TASK GOAL:
Your output must hold every entry exactly as written and none of the pictures.

[Source texts of formatted documents]
----------

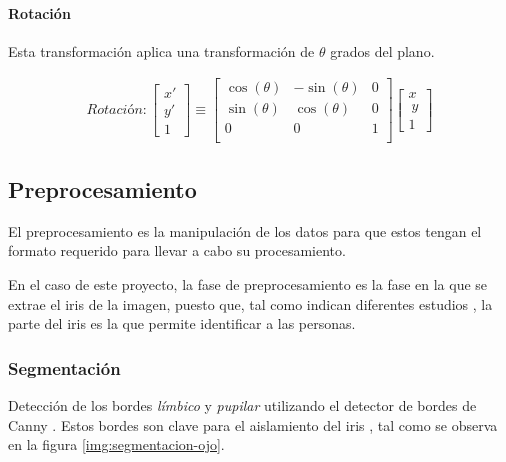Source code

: \paragraph{Rotación}

Esta transformación aplica una transformación de $\theta$ grados del plano.



\begin{gather}
	Rotación:
	\begin{bmatrix} x' \\ y' \\ 1 \end{bmatrix}
	\equiv
	 \begin{bmatrix}
	  \cos(\theta) &-\sin(\theta) & 0 \\
	  \sin(\theta) & \cos(\theta) & 0 \\
	  0 & 0 & 1 \\
	  \end{bmatrix}
	  \begin{bmatrix} x \\\ y \\ 1 \end{bmatrix}
\end{gather}


\subsection{Preprocesamiento}

El preprocesamiento es la manipulación de los datos para que estos tengan el formato requerido para llevar a cabo su procesamiento.

En el caso de este proyecto, la fase de preprocesamiento es la fase en la que se extrae el iris de la imagen, puesto que, tal como indican diferentes estudios \cite{tfg_iris_2020} \cite{abdullah_iris_2015} \cite{malgheet_iris_2021} \cite{boyd_post-mortem_2020} \cite{liu_efficient_2021} \cite{szymkowski_iris-based_2021} \cite{lozej_end--end_2018}, la parte del iris es la que 
permite identificar a las personas.

\subsubsection{Segmentación}

Detección de los bordes \textit{límbico} y \textit{pupilar} utilizando el detector de bordes de Canny \cite{4767851}. Estos bordes son clave para el aislamiento del iris \cite{tfg_iris_2020}, tal como se observa en la figura \ref{img:segmentacion-ojo}.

----------

EXPECTED ANSWER:
Source code

: \paragraph{Rotación}

Esta transformación aplica una transformación de $\theta$ grados del plano.



\begin{gather}
	Rotación:
	\begin{bmatrix} x' \\ y' \\ 1 \end{bmatrix}
	\equiv
	 \begin{bmatrix}
	  \cos(\theta) &-\sin(\theta) & 0 \\
	  \sin(\theta) & \cos(\theta) & 0 \\
	  0 & 0 & 1 \\
	  \end{bmatrix}
	  \begin{bmatrix} x \\\ y \\ 1 \end{bmatrix}
\end{gather}


\subsection{Preprocesamiento}

El preprocesamiento es la manipulación de los datos para que estos tengan el formato requerido para llevar a cabo su procesamiento.

En el caso de este proyecto, la fase de preprocesamiento es la fase en la que se extrae el iris de la imagen, puesto que, tal como indican diferentes estudios \cite{tfg_iris_2020} \cite{abdullah_iris_2015} \cite{malgheet_iris_2021} \cite{boyd_post-mortem_2020} \cite{liu_efficient_2021} \cite{szymkowski_iris-based_2021} \cite{lozej_end--end_2018}, la parte del iris es la que 
permite identificar a las personas.

\subsubsection{Segmentación}

Detección de los bordes \textit{límbico} y \textit{pupilar} utilizando el detector de bordes de Canny \cite{4767851}. Estos bordes son clave para el aislamiento del iris \cite{tfg_iris_2020}, tal como se observa en la figura \ref{img:segmentacion-ojo}.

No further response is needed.